Re: [PATCH] md/raid0: drop discard support past the first zone for the original layout (stable fix)

From: Song Liu
Date: Wed Jun 28 2023 - 18:56:25 EST


On Wed, Jun 28, 2023 at 3:43 PM Song Liu <song@xxxxxxxxxx> wrote:
>
> Hi Jason,
>
> Thanks for the fix!
>
> On Wed, Jun 28, 2023 at 7:32 AM Jason Baron <jbaron@xxxxxxxxxx> wrote:
> >
> > We've found that using raid0 with the 'original' layout and discard
> > enabled with different disk sizes (such that at least two zones are
> > created) can result in data corruption. This is due to the fact that
> > the discard handling in 'raid0_handle_discard()' assumes the 'alternate'
> > layout. We've seen this corruption using ext4 but other filesystems are
> > likely susceptible as well.
> >
> > More specifically, while multiple zones are necessary to create the
> > corruption, the corruption may not occur with multiple zones if they
> > layout in such a way the layout matches what the 'alternate' layout
> > would have produced. Thus, not all raid0 devices with the 'original'
> > layout, different size disks and discard enabled will encounter this
> > corruption.
> >
> > The 3.14 kernel inadvertently changed the raid0 disk layout for different
> > size disks. Thus, running a pre-3.14 kernel and post-3.14 kernel on the
> > same raid0 array could corrupt data. This lead to the creation of the
> > 'original' layout (to match the pre-3.14 layout) and the 'alternate' layout
> > (to match the post 3.14 layout) in the 5.4 kernel time frame and an option
> > to tell the kernel which layout to use (since it couldn't be autodetected).
> > However, when the 'original' layout was added back to 5.4 discard support
> > for the 'original' layout was not added leading this issue.
> >
> > I've been able to reliably reproduce the corruption with the following
> > test case:
> >
> > 1. create raid0 array with different size disks using original layout
> > 2. mkfs
> > 3. mount -o discard
> > 4. create lots of files
> > 5. remove 1/2 the files
> > 6. fstrim -a (or just the mount point for the raid0 array)
> > 7. umount
> > 8. fsck -fn /dev/md0 (spews all sorts of corruptions)
> >
> > The fix here is a minimal fix intended for stable trees which doesn't do
> > discard if we have the original layout and we are not in first zone or
> > if the i/o crosses zones (we either do the entire discard or none of it).
> > The proper fix to actually perform discard to all zones for the original
> > layout will land in upstream versions.
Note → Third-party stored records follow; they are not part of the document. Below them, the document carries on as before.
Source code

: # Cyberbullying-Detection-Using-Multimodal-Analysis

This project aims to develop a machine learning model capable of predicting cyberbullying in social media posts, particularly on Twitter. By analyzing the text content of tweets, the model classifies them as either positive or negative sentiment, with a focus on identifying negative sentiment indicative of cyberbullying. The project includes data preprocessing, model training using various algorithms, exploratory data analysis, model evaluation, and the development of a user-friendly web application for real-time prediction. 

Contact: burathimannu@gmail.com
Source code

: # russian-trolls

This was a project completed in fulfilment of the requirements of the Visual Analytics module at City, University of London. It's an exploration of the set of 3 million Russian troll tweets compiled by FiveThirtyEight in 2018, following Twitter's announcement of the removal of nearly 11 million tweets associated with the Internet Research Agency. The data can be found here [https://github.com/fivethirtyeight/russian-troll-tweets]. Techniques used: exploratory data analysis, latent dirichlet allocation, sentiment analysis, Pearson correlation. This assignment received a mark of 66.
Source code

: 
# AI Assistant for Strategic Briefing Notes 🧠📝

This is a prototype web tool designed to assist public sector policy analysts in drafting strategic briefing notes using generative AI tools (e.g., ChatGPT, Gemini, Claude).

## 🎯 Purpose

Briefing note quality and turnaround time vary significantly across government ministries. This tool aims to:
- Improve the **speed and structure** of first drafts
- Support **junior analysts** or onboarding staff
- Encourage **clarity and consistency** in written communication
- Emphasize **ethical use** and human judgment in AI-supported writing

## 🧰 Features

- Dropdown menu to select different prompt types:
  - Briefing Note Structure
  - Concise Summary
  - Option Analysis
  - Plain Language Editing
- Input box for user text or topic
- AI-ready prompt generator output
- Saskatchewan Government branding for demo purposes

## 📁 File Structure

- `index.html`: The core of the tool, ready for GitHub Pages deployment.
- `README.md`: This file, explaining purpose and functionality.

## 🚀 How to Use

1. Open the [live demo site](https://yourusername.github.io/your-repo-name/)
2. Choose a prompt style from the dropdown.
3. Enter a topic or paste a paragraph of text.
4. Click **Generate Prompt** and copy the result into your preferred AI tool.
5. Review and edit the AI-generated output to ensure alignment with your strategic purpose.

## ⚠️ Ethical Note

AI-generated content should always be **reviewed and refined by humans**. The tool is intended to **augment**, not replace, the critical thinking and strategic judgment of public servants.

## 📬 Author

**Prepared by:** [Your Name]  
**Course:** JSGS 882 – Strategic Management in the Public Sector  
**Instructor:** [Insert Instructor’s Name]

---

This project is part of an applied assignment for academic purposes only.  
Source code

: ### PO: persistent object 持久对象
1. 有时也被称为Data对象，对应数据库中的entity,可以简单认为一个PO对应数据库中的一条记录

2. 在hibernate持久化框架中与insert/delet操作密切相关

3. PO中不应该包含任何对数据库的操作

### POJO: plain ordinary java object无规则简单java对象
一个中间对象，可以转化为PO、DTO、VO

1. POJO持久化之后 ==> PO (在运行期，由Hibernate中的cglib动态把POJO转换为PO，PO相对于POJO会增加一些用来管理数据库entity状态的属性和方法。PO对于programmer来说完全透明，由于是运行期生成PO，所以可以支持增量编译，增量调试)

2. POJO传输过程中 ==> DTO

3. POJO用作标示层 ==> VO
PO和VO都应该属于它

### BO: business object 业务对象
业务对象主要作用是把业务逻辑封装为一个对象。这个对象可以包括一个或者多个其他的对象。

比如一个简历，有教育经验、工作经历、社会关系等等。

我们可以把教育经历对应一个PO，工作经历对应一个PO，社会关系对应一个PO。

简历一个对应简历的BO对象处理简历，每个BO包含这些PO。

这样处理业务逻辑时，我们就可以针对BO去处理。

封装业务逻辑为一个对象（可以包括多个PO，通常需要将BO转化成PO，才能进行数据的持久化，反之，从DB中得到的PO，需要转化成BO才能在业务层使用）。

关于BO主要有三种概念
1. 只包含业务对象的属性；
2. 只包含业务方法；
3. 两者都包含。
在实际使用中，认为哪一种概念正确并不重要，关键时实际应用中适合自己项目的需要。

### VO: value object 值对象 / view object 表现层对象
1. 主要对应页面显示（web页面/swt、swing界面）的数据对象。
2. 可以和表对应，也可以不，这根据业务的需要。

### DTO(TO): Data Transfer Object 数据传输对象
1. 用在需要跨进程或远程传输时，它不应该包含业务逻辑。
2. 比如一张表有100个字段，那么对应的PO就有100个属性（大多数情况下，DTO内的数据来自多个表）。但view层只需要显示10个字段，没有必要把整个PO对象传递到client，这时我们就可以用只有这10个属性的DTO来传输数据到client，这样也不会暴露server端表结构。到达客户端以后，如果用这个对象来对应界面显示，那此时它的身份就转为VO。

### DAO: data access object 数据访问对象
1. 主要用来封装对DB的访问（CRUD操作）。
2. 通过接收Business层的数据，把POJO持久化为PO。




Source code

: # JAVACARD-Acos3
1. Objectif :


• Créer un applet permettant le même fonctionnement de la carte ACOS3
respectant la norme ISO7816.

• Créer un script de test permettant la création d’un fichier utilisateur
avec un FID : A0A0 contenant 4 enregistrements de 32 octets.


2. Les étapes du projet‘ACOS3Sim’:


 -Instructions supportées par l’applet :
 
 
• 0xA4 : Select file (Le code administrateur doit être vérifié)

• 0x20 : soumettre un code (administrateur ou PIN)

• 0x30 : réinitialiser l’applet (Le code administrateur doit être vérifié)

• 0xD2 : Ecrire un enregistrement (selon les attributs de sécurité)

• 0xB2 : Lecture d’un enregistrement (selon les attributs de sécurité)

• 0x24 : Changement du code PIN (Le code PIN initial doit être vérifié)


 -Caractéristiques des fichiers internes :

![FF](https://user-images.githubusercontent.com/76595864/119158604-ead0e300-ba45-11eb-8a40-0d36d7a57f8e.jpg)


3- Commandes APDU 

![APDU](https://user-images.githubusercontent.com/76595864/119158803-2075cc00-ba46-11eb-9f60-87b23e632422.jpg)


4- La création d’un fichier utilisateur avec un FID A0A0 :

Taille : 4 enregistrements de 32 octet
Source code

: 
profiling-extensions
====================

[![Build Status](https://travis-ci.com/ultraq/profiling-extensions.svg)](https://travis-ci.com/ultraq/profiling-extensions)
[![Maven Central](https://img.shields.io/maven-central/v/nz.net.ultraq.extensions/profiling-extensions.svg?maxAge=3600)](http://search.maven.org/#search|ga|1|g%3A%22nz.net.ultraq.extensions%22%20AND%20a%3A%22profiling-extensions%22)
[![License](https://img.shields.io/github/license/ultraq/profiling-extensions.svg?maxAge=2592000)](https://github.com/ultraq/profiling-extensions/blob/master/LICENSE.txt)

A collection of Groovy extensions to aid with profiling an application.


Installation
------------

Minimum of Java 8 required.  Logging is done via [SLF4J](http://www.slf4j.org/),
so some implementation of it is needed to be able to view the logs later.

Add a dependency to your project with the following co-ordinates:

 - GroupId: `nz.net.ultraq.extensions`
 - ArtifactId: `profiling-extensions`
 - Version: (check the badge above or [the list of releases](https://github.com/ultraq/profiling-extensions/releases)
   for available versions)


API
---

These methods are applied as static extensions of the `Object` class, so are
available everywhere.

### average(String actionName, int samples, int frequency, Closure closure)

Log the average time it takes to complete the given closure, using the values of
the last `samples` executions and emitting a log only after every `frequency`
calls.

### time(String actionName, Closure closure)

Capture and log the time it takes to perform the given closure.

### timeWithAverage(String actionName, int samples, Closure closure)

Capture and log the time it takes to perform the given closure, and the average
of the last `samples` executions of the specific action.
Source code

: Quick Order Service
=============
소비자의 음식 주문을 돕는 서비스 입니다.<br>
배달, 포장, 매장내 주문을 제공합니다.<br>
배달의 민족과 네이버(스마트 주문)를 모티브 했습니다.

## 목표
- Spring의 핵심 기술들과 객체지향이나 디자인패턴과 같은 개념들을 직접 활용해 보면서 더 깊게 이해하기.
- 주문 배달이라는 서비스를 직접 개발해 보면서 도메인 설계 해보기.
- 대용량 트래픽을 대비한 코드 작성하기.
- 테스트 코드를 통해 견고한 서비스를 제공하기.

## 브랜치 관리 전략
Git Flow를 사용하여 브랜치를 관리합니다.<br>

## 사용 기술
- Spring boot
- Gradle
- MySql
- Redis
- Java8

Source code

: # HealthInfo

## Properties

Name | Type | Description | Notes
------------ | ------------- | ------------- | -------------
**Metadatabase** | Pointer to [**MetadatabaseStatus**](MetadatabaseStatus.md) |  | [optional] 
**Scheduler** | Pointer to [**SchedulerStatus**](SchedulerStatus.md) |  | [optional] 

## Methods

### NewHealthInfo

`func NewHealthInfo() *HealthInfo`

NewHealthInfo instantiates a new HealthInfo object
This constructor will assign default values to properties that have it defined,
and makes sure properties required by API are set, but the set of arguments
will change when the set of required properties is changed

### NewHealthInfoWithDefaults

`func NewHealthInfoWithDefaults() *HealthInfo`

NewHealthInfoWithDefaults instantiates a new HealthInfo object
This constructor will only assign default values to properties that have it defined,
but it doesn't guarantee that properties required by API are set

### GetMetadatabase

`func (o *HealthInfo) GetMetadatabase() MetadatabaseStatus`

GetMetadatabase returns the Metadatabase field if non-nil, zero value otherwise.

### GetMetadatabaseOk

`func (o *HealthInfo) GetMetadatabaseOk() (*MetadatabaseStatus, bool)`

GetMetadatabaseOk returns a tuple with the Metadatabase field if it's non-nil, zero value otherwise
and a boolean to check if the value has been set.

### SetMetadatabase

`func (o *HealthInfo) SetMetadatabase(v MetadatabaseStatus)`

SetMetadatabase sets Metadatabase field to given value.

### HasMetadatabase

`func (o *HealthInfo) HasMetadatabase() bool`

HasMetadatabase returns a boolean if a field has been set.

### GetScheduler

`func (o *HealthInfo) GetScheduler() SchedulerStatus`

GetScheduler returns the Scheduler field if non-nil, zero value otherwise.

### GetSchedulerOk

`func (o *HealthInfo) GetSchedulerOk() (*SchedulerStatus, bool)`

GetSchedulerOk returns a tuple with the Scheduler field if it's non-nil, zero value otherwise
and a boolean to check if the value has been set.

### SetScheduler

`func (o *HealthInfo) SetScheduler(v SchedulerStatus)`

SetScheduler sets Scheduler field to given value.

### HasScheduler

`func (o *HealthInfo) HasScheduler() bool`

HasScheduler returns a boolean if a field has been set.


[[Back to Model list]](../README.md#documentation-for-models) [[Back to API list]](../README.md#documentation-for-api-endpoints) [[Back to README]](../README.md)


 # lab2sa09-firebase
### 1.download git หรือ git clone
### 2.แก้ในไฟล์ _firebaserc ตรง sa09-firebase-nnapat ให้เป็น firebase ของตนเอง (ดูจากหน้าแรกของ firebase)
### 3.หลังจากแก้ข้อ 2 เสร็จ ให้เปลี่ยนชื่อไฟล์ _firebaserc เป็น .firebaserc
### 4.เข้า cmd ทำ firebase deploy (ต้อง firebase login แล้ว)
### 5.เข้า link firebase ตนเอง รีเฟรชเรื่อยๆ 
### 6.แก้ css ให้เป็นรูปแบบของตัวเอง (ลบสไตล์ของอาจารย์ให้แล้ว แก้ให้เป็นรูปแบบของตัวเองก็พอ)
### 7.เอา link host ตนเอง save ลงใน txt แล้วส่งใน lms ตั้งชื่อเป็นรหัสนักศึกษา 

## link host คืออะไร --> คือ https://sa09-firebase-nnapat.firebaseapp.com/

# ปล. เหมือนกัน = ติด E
We have implemented the minimal
> > fix here for stable branches to reduce risk.
> >
> > I've verified the change using the reproducer mentioned above. Typically,
> > the corruption is seen after less than 3 iterations, while the patch has
> > run 500+ iterations.
> >
> > Cc: NeilBrown <neilb@xxxxxxx>
> > Cc: Song Liu <song@xxxxxxxxxx>
> > Fixes: c84a1372df92 ("md/raid0: avoid RAID0 data corruption due to layout confusion.")
> > Signed-off-by: Jason Baron <jbaron@xxxxxxxxxx>
> > ---
> > drivers/md/raid0.c | 17 ++++++++++++++++-
> > 1 file changed, 16 insertions(+), 1 deletion(-)
> >
> > diff --git a/drivers/md/raid0.c b/drivers/md/raid0.c
> > index f8ee9a95e25d..2713a4acb44f 100644
> > --- a/drivers/md/raid0.c
> > +++ b/drivers/md/raid0.c
> > @@ -444,10 +444,25 @@ static void raid0_handle_discard(struct mddev *mddev, struct bio *bio)
> > sector_t end_disk_offset;
> > unsigned int end_disk_index;
> > unsigned int disk;
> > + bool bio_zone_overlap = false;
> >
> > zone = find_zone(conf, &start);
> > + if (bio_end_sector(bio) > zone->zone_end)
> > + bio_zone_overlap = true;
> > +
> > + /* The discard code below doesn't properly support the original
> > + * layout for the zones above the first one. We are adding
> > + * proper support in later kernel versions but have decided
> > + * that dropping discard support here is the lower risk option
> > + * to avoid data corruption for stable versions.
> > + */
> > + if ((conf->layout == RAID0_ORIG_LAYOUT) &&
> > + ((zone != conf->strip_zone) || (bio_zone_overlap))) {
> > + bio_endio(bio);
> > + return;
> > + }
>
> For bio_zone_overlap case, I think we can still do the split below and
> send discard to the first zone?

Actually, on a second (third?) thought, I think we can just ship the other
version (20230623180523.1901230-1-jbaron@xxxxxxxxxx) to stable
kernel. It is very safe. So we don't need more work on this version.
Sorry for the confusion.

Thanks again for the fix!
Song